The thing about conservationists is that although many of us begin with the best intentions, we align ourselves with groups competing for the same limited resources. Overlap of of issues leads to inefficient investment of time and energy as repetitive efforts concurrently strive to accomplish similar goals. Last year, I would often take meetings from my Senate office with different lobbyists sharing the same principle mission who were clearly not communicating with one other. The result was conflicting messages confusing to Congressional staffers. And there's no question that scientists lose credibility when the preceding meeting's expert came with an entirely different priority or perspective. I guess that's a big part of the trouble with conservationists. Communication breaks down quickly so we become disjointed with far too many opinions of the best approach. We undermine our efforts by pointing fingers at each other when we should instead be presenting a unified voice and message. I think it's time we try organize based on allegiance to a cause rather than an institution. I expect we'll accomplish far more when we're collectively on the same page. And this weekend's a promising start...
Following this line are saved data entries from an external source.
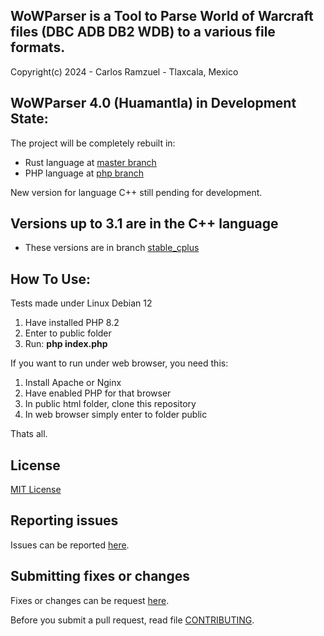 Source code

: ## WoWParser is a Tool to Parse World of Warcraft files (DBC ADB DB2 WDB) to a various file formats.

Copyright(c) 2024 - Carlos Ramzuel - Tlaxcala, Mexico

## WoWParser 4.0 (Huamantla) in Development State:
The project will be completely rebuilt in:
 - Rust language at [master branch](https://github.com/glkrlos/wowparser/tree/master)
 - PHP language at [php branch](https://github.com/glkrlos/wowparser/tree/php)

New version for language C++ still pending for development.

## Versions up to 3.1 are in the C++ language
 - These versions are in branch [stable_cplus](https://github.com/glkrlos/wowparser/tree/stable_cplus)

## How To Use:
Tests made under Linux Debian 12
1. Have installed PHP 8.2
2. Enter to public folder
3. Run: **php index.php**

If you want to run under web browser, you need this:
1. Install Apache or Nginx
2. Have enabled PHP for that browser
3. In public html folder, clone this repository
4. In web browser simply enter to folder public

Thats all.

## License

[MIT License](LICENSE)

## Reporting issues

Issues can be reported [here](https://github.com/glkrlos/wowparser/issues).

## Submitting fixes or changes

Fixes or changes can be request [here](https://github.com/glkrlos/wowparser/pulls).

Before you submit a pull request, read file [CONTRIBUTING](CONTRIBUTING.md).
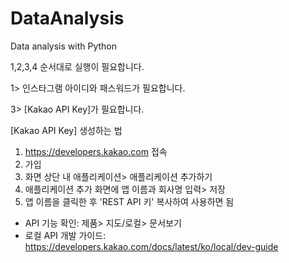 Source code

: # DataAnalysis
Data analysis with Python

1,2,3,4 순서대로 실행이 필요합니다. 

1>
인스타그램 아이디와 패스워드가 필요합니다.

3>
[Kakao API Key]가 필요합니다.

[Kakao API Key] 생성하는 법
1. https://developers.kakao.com 접속
2. 가입
3. 화면 상단
   내 애플리케이션> 애플리케이션 추가하기
4. 애플리케이션 추가 화면에 앱 이름과 회사명 입력> 저장
5. 앱 이름을 클릭한 후 'REST API 키' 복사하여 사용하면 됨

* API 기능 확인: 제품> 지도/로컬> 문서보기
* 로컬 API 개발 가이드: https://developers.kakao.com/docs/latest/ko/local/dev-guide

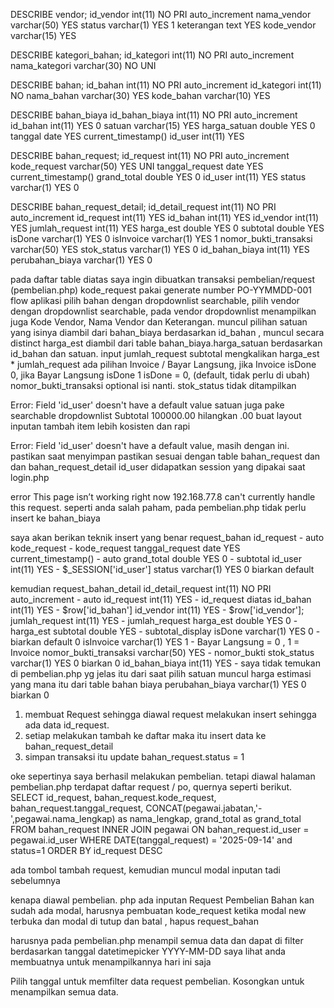 DESCRIBE vendor;
id_vendor int(11) NO PRI auto_increment
nama_vendor varchar(50) YES
status varchar(1) YES 1
keterangan text YES
kode_vendor varchar(15) YES

DESCRIBE kategori_bahan;
id_kategori int(11) NO PRI auto_increment
nama_kategori varchar(30) NO UNI

DESCRIBE bahan;
id_bahan int(11) NO PRI auto_increment
id_kategori int(11) NO
nama_bahan varchar(30) YES
kode_bahan varchar(10) YES

DESCRIBE bahan_biaya
id_bahan_biaya int(11) NO PRI auto_increment
id_bahan int(11) YES 0
satuan varchar(15) YES
harga_satuan double YES 0
tanggal date YES current_timestamp()
id_user int(11) YES

DESCRIBE bahan_request;
id_request int(11) NO PRI auto_increment
kode_request varchar(50) YES UNI
tanggal_request date YES current_timestamp()
grand_total double YES 0
id_user int(11) YES
status varchar(1) YES 0

DESCRIBE bahan_request_detail;
id_detail_request int(11) NO PRI auto_increment
id_request int(11) YES
id_bahan int(11) YES
id_vendor int(11) YES
jumlah_request int(11) YES
harga_est double YES 0
subtotal double YES
isDone varchar(1) YES 0
isInvoice varchar(1) YES 1
nomor_bukti_transaksi varchar(50) YES
stok_status varchar(1) YES 0
id_bahan_biaya int(11) YES
perubahan_biaya varchar(1) YES 0

pada daftar table diatas saya ingin dibuatkan transaksi pembelian/request (pembelian.php)
kode_request pakai generate number PO-YYMMDD-001
flow aplikasi pilih bahan dengan dropdownlist searchable,
pilih vendor dengan dropdownlist searchable, pada vendor dropdownlist menampilkan juga Kode Vendor, Nama Vendor dan Keterangan.
muncul pilihan satuan yang isinya diambil dari bahan_biaya berdasarkan id_bahan , muncul secara distinct
harga_est diambil dari table bahan_biaya.harga_satuan berdasarkan id_bahan dan satuan.
input jumlah_request
subtotal mengkalikan harga_est \* jumlah_request
ada pilihan Invoice / Bayar Langsung, jika Invoice isDone 0, jika Bayar Langsung isDone 1
isDone = 0, (default, tidak perlu di ubah)
nomor_bukti_transaksi optional isi nanti.
stok_status tidak ditampilkan

Error: Field 'id_user' doesn't have a default value
satuan juga pake searchable dropdownlist
Subtotal 100000.00 hilangkan .00
buat layout inputan tambah item lebih kosisten dan rapi

Error: Field 'id_user' doesn't have a default value, masih dengan ini. pastikan saat menyimpan pastikan sesuai dengan table bahan_request dan dan bahan_request_detail
id_user didapatkan session yang dipakai saat login.php

error
This page isn’t working right now
192.168.77.8 can't currently handle this request.
seperti anda salah paham, pada pembelian.php tidak perlu insert ke bahan_biaya

saya akan berikan teknik insert yang benar
request_bahan
id_request - auto
kode_request - kode_request
tanggal_request date YES current_timestamp() - auto
grand_total double YES 0 - subtotal
id_user int(11) YES - $\_SESSION['id_user']
status varchar(1) YES 0 biarkan default

kemudian request_bahan_detail
id_detail_request int(11) NO PRI auto_increment - auto
id_request int(11) YES - id_request diatas
id_bahan int(11) YES - $row['id_bahan']
id_vendor int(11) YES - $row['id_vendor'];
jumlah_request int(11) YES - jumlah_request
harga_est double YES 0 - harga_est
subtotal double YES - subtotal_display
isDone varchar(1) YES 0 - biarkan default 0
isInvoice varchar(1) YES 1 - Bayar Langsung = 0 , 1 = Invoice
nomor_bukti_transaksi varchar(50) YES - nomor_bukti
stok_status varchar(1) YES 0 biarkan 0
id_bahan_biaya int(11) YES - saya tidak temukan di pembelian.php yg jelas itu dari saat pilih satuan muncul harga estimasi yang mana itu dari table bahan biaya
perubahan_biaya varchar(1) YES 0 biarkan 0

1. membuat Request sehingga diawal request melakukan insert sehingga ada data id_request.
2. setiap melakukan tambah ke daftar maka itu insert data ke bahan_request_detail
3. simpan transaksi itu update bahan_request.status = 1

oke sepertinya saya berhasil melakukan pembelian. tetapi diawal halaman pembelian.php terdapat daftar request / po, quernya seperti berikut.
SELECT
id_request,
bahan_request.kode_request,
bahan_request.tanggal_request,
CONCAT(pegawai.jabatan,'-',pegawai.nama_lengkap) as nama_lengkap,
grand_total as grand_total
FROM
bahan_request
INNER JOIN
pegawai
ON
bahan_request.id_user = pegawai.id_user WHERE DATE(tanggal_request) = '2025-09-14' and status=1
ORDER BY id_request DESC

ada tombol tambah request, kemudian muncul modal inputan tadi sebelumnya

kenapa diawal pembelian. php ada inputan Request Pembelian Bahan kan sudah ada modal,
harusnya pembuatan kode_request ketika modal new terbuka dan modal di tutup dan batal , hapus request_bahan

harusnya pada pembelian.php menampil semua data dan dapat di filter berdasarkan tanggal datetimepicker YYYY-MM-DD
saya lihat anda membuatnya untuk menampilkannya hari ini saja

Pilih tanggal untuk memfilter data request pembelian. Kosongkan untuk menampilkan semua data.
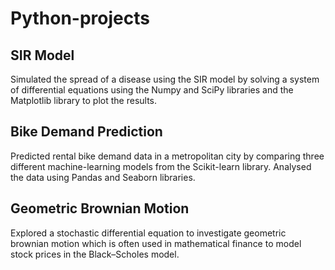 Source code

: # Python-projects
## SIR Model
Simulated the spread of a disease using the SIR model by solving a system of differential equations using the Numpy and SciPy libraries and the Matplotlib library to plot the results. 

## Bike Demand Prediction
Predicted rental bike demand data in a metropolitan city by comparing three different machine-learning models from the Scikit-learn library. Analysed the data using Pandas and Seaborn libraries.

## Geometric Brownian Motion
Explored a stochastic differential equation to investigate geometric brownian motion which is often used in mathematical finance to model stock prices in the Black–Scholes model.
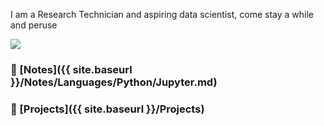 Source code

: I am a Research Technician and aspiring data scientist, come stay a while and peruse


![](https://user-images.githubusercontent.com/26802209/131696742-afea0b5d-6084-48f2-b064-f6bd2a5e71d0.jpg)


### 🔗 [Notes]({{ site.baseurl }}/Notes/Languages/Python/Jupyter.md)

### 🔗 [Projects]({{ site.baseurl }}/Projects)

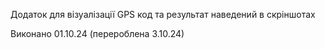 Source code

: Додаток для візуалізації GPS код та результат наведений в скріншотах

Виконано 01.10.24 (перероблена 3.10.24)


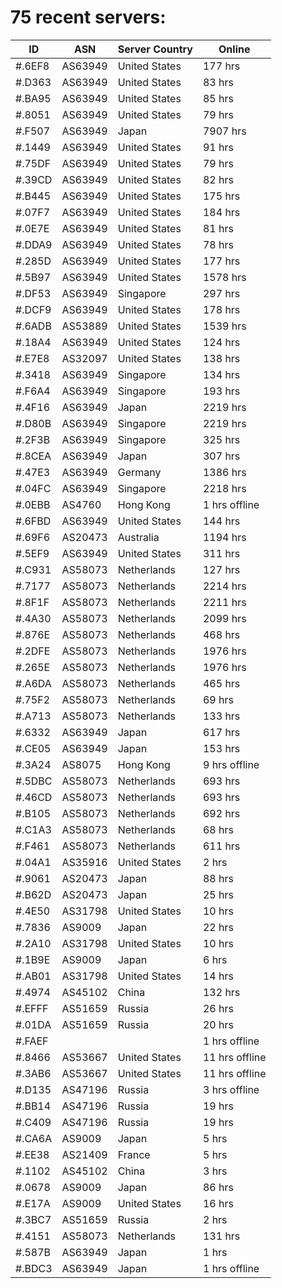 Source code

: # 75 recent servers:

| ID | ASN | Server Country | Online |
| ------ | ------ | ------ | ------ |
| #.6EF8 | AS63949 | United States | 177 hrs |
| #.D363 | AS63949 | United States | 83 hrs |
| #.BA95 | AS63949 | United States | 85 hrs |
| #.8051 | AS63949 | United States | 79 hrs |
| #.F507 | AS63949 | Japan | 7907 hrs |
| #.1449 | AS63949 | United States | 91 hrs |
| #.75DF | AS63949 | United States | 79 hrs |
| #.39CD | AS63949 | United States | 82 hrs |
| #.B445 | AS63949 | United States | 175 hrs |
| #.07F7 | AS63949 | United States | 184 hrs |
| #.0E7E | AS63949 | United States | 81 hrs |
| #.DDA9 | AS63949 | United States | 78 hrs |
| #.285D | AS63949 | United States | 177 hrs |
| #.5B97 | AS63949 | United States | 1578 hrs |
| #.DF53 | AS63949 | Singapore | 297 hrs |
| #.DCF9 | AS63949 | United States | 178 hrs |
| #.6ADB | AS53889 | United States | 1539 hrs |
| #.18A4 | AS63949 | United States | 124 hrs |
| #.E7E8 | AS32097 | United States | 138 hrs |
| #.3418 | AS63949 | Singapore | 134 hrs |
| #.F6A4 | AS63949 | Singapore | 193 hrs |
| #.4F16 | AS63949 | Japan | 2219 hrs |
| #.D80B | AS63949 | Singapore | 2219 hrs |
| #.2F3B | AS63949 | Singapore | 325 hrs |
| #.8CEA | AS63949 | Japan | 307 hrs |
| #.47E3 | AS63949 | Germany | 1386 hrs |
| #.04FC | AS63949 | Singapore | 2218 hrs |
| #.0EBB | AS4760 | Hong Kong | 1 hrs offline |
| #.6FBD | AS63949 | United States | 144 hrs |
| #.69F6 | AS20473 | Australia | 1194 hrs |
| #.5EF9 | AS63949 | United States | 311 hrs |
| #.C931 | AS58073 | Netherlands | 127 hrs |
| #.7177 | AS58073 | Netherlands | 2214 hrs |
| #.8F1F | AS58073 | Netherlands | 2211 hrs |
| #.4A30 | AS58073 | Netherlands | 2099 hrs |
| #.876E | AS58073 | Netherlands | 468 hrs |
| #.2DFE | AS58073 | Netherlands | 1976 hrs |
| #.265E | AS58073 | Netherlands | 1976 hrs |
| #.A6DA | AS58073 | Netherlands | 465 hrs |
| #.75F2 | AS58073 | Netherlands | 69 hrs |
| #.A713 | AS58073 | Netherlands | 133 hrs |
| #.6332 | AS63949 | Japan | 617 hrs |
| #.CE05 | AS63949 | Japan | 153 hrs |
| #.3A24 | AS8075 | Hong Kong | 9 hrs offline |
| #.5DBC | AS58073 | Netherlands | 693 hrs |
| #.46CD | AS58073 | Netherlands | 693 hrs |
| #.B105 | AS58073 | Netherlands | 692 hrs |
| #.C1A3 | AS58073 | Netherlands | 68 hrs |
| #.F461 | AS58073 | Netherlands | 611 hrs |
| #.04A1 | AS35916 | United States | 2 hrs |
| #.9061 | AS20473 | Japan | 88 hrs |
| #.B62D | AS20473 | Japan | 25 hrs |
| #.4E50 | AS31798 | United States | 10 hrs |
| #.7836 | AS9009 | Japan | 22 hrs |
| #.2A10 | AS31798 | United States | 10 hrs |
| #.1B9E | AS9009 | Japan | 6 hrs |
| #.AB01 | AS31798 | United States | 14 hrs |
| #.4974 | AS45102 | China | 132 hrs |
| #.EFFF | AS51659 | Russia | 26 hrs |
| #.01DA | AS51659 | Russia | 20 hrs |
| #.FAEF |  |  | 1 hrs offline |
| #.8466 | AS53667 | United States | 11 hrs offline |
| #.3AB6 | AS53667 | United States | 11 hrs offline |
| #.D135 | AS47196 | Russia | 3 hrs offline |
| #.BB14 | AS47196 | Russia | 19 hrs |
| #.C409 | AS47196 | Russia | 19 hrs |
| #.CA6A | AS9009 | Japan | 5 hrs |
| #.EE38 | AS21409 | France | 5 hrs |
| #.1102 | AS45102 | China | 3 hrs |
| #.0678 | AS9009 | Japan | 86 hrs |
| #.E17A | AS9009 | United States | 16 hrs |
| #.3BC7 | AS51659 | Russia | 2 hrs |
| #.4151 | AS58073 | Netherlands | 131 hrs |
| #.587B | AS63949 | Japan | 1 hrs |
| #.BDC3 | AS63949 | Japan | 1 hrs offline |

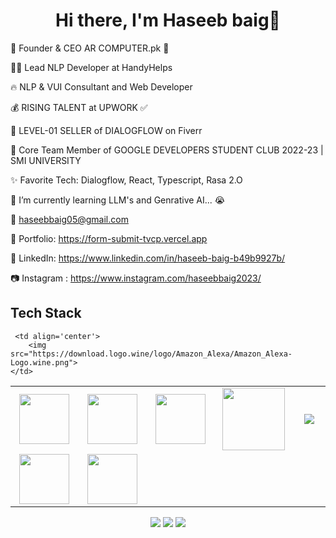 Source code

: <body>
  <div align="center">
    <h1> Hi there, I'm Haseeb baig👋<a href="https://form-submit-tvcp.vercel.app/"></h1>
  </div>
<p align="center">
<a href="https://github.com/haseebbaig05
	"></a>
	
<!-- ## My WordPress Course 
- [Mubashar Nouman](https://www.youtube.com/@haseebbaig05
 -->

🤵 Founder & CEO AR COMPUTER.pk 🤖
	
👨‍💻 Lead NLP Developer at HandyHelps

🔥 NLP & VUI Consultant and Web Developer 
	
💰 RISING TALENT at UPWORK ✅

💸 LEVEL-01 SELLER of DIALOGFLOW on Fiverr
	
📢 Core Team Member of GOOGLE DEVELOPERS STUDENT CLUB  2022-23 | SMI UNIVERSITY

✨ Favorite Tech: Dialogflow, React, Typescript, Rasa 2.O

📓 I’m currently learning LLM's and Genrative AI... 😭

📧 haseebbaig05@gmail.com

🎨 Portfolio: https://form-submit-tvcp.vercel.app

💼 LinkedIn: https://www.linkedin.com/in/haseeb-baig-b49b9927b/

📷 Instagram : https://www.instagram.com/haseebbaig2023/
 
<h2>Tech Stack</h2>

<table width="100">
<tr>
    <td align='center' width="200">
        <img src="https://www.svgrepo.com/show/353648/dialogflow.svg" width="80">
    </td>

  <td align='center' width="200">
        <img src="https://upload.wikimedia.org/wikipedia/commons/thumb/c/cb/Google_Assistant_logo.svg/1200px-Google_Assistant_logo.svg.png"  width="80">
    </td>
 <td align='center' width="200">
        <img src="https://github.com/abranhe/programming-languages-logos/blob/master/src/javascript/javascript.svg" width="80">
    </td>
 <td align='center' width="200">
        <img src="https://fiverr-res.cloudinary.com/npm-assets/layout-server/fiverr-og-logo.5fd6463.png" width="100">
    </td>
 <td align='center' width="200">
        <img src="https://www.vectorlogo.zone/logos/reactjs/reactjs-ar21.svg">
    </td>
 
</tr>
 
<tr>
    <td align='center'>
        <img src="https://upload.wikimedia.org/wikipedia/commons/thumb/3/38/HTML5_Badge.svg/600px-HTML5_Badge.svg.png"  width="80">
    </td>
    <td align='center'>
        <img src="https://upload.wikimedia.org/wikipedia/commons/thumb/4/4c/Typescript_logo_2020.svg/1200px-Typescript_logo_2020.svg.png" width="80">
    </td>
 
     <td align='center'>
        <img src="https://download.logo.wine/logo/Amazon_Alexa/Amazon_Alexa-Logo.wine.png">
    </td>
</tr>
 

    
</table>
</p>
<p align="center">
<a href="https://www.linkedin.com/in/haseebbaig/"><img src="https://img.shields.io/badge/-haseebbaig-0077B5?style=flat&logo=Linkedin&logoColor=white"/></a>
<a href="mailto:haseebbaig05@gmail.com"><img src="https://img.shields.io/badge/-haseebbaig05@gmail.com-D14836?style=flat&logo=Gmail&logoColor=white"/></a>
<a href="https://www.instagram.com/haseebbaig2023/"><img src="https://img.shields.io/badge/-@haseebbaig2023-E4405F?style=flat&logo=Instagram&logoColor=white"/></a>
 </p>
 
<br>
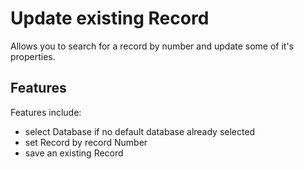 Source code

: ﻿# Update existing Record
Allows you to search for a record by number and update some of it's properties.

## Features
Features include:
 * select Database if no default database already selected
 * set Record by record Number
 * save an existing Record
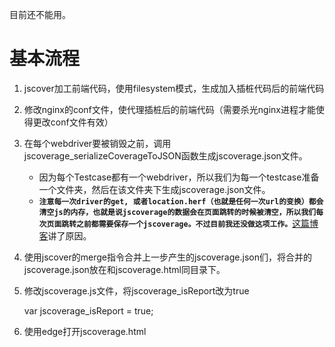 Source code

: 目前还不能用。

# 基本流程
1. jscover加工前端代码，使用filesystem模式，生成加入插桩代码后的前端代码
2. 修改nginx的conf文件，使代理插桩后的前端代码（需要杀光nginx进程才能使得更改conf文件有效）
3. 在每个webdriver要被销毁之前，调用jscoverage_serializeCoverageToJSON函数生成jscoverage.json文件。
    * 因为每个Testcase都有一个webdriver，所以我们为每一个testcase准备一个文件夹，然后在该文件夹下生成jscoverage.json文件。
    * __`注意每一次driver的get, 或者location.herf（也就是任何一次url的变换）都会清空js的内存，也就是说jscoverage的数据会在页面跳转的时候被清空，所以我们每次页面跳转之前都需要保存一个jscoverage。不过目前我还没做这项工作。`__[这篇博客](http://www.cnblogs.com/rgqancy/p/6878275.html)讲了原因。
4. 使用jscover的merge指令合并上一步产生的jscoverage.json们，将合并的jscoverage.json放在和jscoverage.html同目录下。
5. 修改jscoverage.js文件，将jscoverage_isReport改为true

    var jscoverage_isReport = true;
6. 使用edge打开jscoverage.html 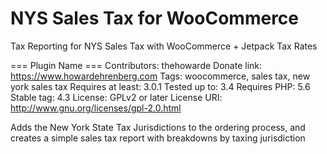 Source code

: # NYS Sales Tax for WooCommerce
Tax Reporting for NYS Sales Tax with WooCommerce + Jetpack Tax Rates

=== Plugin Name ===
Contributors: thehowarde
Donate link: https://www.howardehrenberg.com
Tags: woocommerce, sales tax, new york sales tax
Requires at least: 3.0.1
Tested up to: 3.4
Requires PHP: 5.6
Stable tag: 4.3
License: GPLv2 or later
License URI: http://www.gnu.org/licenses/gpl-2.0.html

Adds the New York State Tax Jurisdictions to the ordering process, and creates a simple sales tax report with breakdowns by taxing jurisdiction
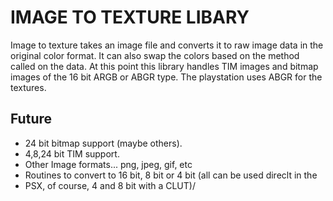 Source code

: # IMAGE TO TEXTURE LIBARY

Image to texture takes an image file and converts it to raw image data in the 
original color format. It can also swap the colors based on the method called 
on the data. At this point this library handles TIM images and bitmap images of 
the 16 bit ARGB or ABGR type. The playstation uses ABGR for the textures.

## Future
* 24 bit bitmap support (maybe others).
* 4,8,24 bit TIM support.
* Other Image formats... png, jpeg, gif, etc
* Routines to convert to 16 bit, 8 bit or 4 bit (all can be used direclt in the 
* PSX, of course, 4 and 8 bit with a CLUT)/
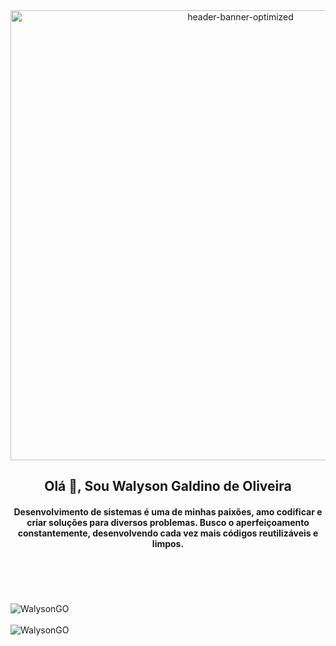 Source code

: <div align="center">
  <link href="https://github.com/WalysonGO/"><img src="https://i.ibb.co/QnzhfF3/header-banner-optimized.jpg" alt="header-banner-optimized" width="720"/></a>
</div>
<h2 align="center">Olá 👋, Sou Walyson Galdino de Oliveira</h2>
<h4 align="center">Desenvolvimento de sistemas é uma de minhas paixões, amo codificar e criar soluções para diversos problemas. Busco o aperfeiçoamento constantemente, desenvolvendo cada vez mais códigos reutilizáveis e limpos.</h4>

</br>
</br>
</br>
</br>
<div align="left">
<img align="left"
src="https://github-readme-stats.vercel.app/api/top-langs/?username=anuraghazra&langs_count=8&theme=synthwave&layout=compact&locale=pt-BR" alt="WalysonGO" /><br><br>
<img align="left"
src="https://github-readme-stats.vercel.app/api?username=walysongo&show_icons=true&theme=synthwave&locale=pt-BR" alt="WalysonGO" />
</div>

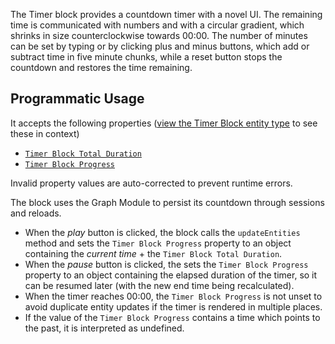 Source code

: The Timer block provides a countdown timer with a novel UI. The remaining time is communicated with numbers and with a circular gradient, which shrinks in size counterclockwise towards 00:00. The number of minutes can be set by typing or by clicking plus and minus buttons, which add or subtract time in five minute chunks, while a reset button stops the countdown and restores the time remaining.

## Programmatic Usage

It accepts the following properties ([view the Timer Block entity type](https://blockprotocol.org/@hash/types/entity-type/timer-block/v/2) to see these in context)

- [`Timer Block Total Duration`](https://blockprotocol.org/@hash/types/property-type/time-block-total-duration/)
- [`Timer Block Progress`](https://blockprotocol.org/@hash/types/property-type/timer-block-progress/)

Invalid property values are auto-corrected to prevent runtime errors.

The block uses the Graph Module to persist its countdown through sessions and reloads.

- When the _play_ button is clicked, the block calls the `updateEntities` method and sets the `Timer Block Progress` property to an object containing the _current time_ + the `Timer Block Total Duration`.
- When the _pause_ button is clicked, the sets the `Timer Block Progress` property to an object containing the elapsed duration of the timer, so it can be resumed later (with the new end time being recalculated).
- When the timer reaches 00:00, the `Timer Block Progress` is not unset to avoid duplicate entity updates if the timer is rendered in multiple places.
- If the value of the `Timer Block Progress` contains a time which points to the past, it is interpreted as undefined.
I'm off to California for a gathering of some of the brightest marine scientists I've had the pleasure of working with. The 2006 Legislative Knauss Sea Grant Fellows are converging at Sea Ranch to reconnect seven months after leaving our offices on Capitol Hill. The eight of us have dispersed across the country to federal and state agencies, NGO and university groups, and Senate and House committees so the coming days will provide the chance to catch up and share ideas over hiking and diving for abalone. We'll be able to think about where practical opportunities exist now in marine conservation and more importantly learn who is doing what and where we overlap and may potentially collaborate. You see, honest and open communication is a very simple and reliable approach when there is mutual trust and respect. If only more in government and beyond recognize its utility, just imagine what might be possible... I'm about to board my plane to that other coast, so leave you now with a literary tribute to conservationists everywhere after the jump:
One conservationist Two conservationist Red conservationist Blue conservationist This one has a little star. This one has a hybrid car. Say! What a lot of conservationists there are. Yes. Some are red. And some are blue. Some are old. And some are new.
Some are sad. And some are glad. And some are very, very mad. From there to here, from here to there, conservationists are everywhere. Where do we come from? I can't say. But you bet we'll come a long, long way... and with that, I'm off to Sea Ranch today.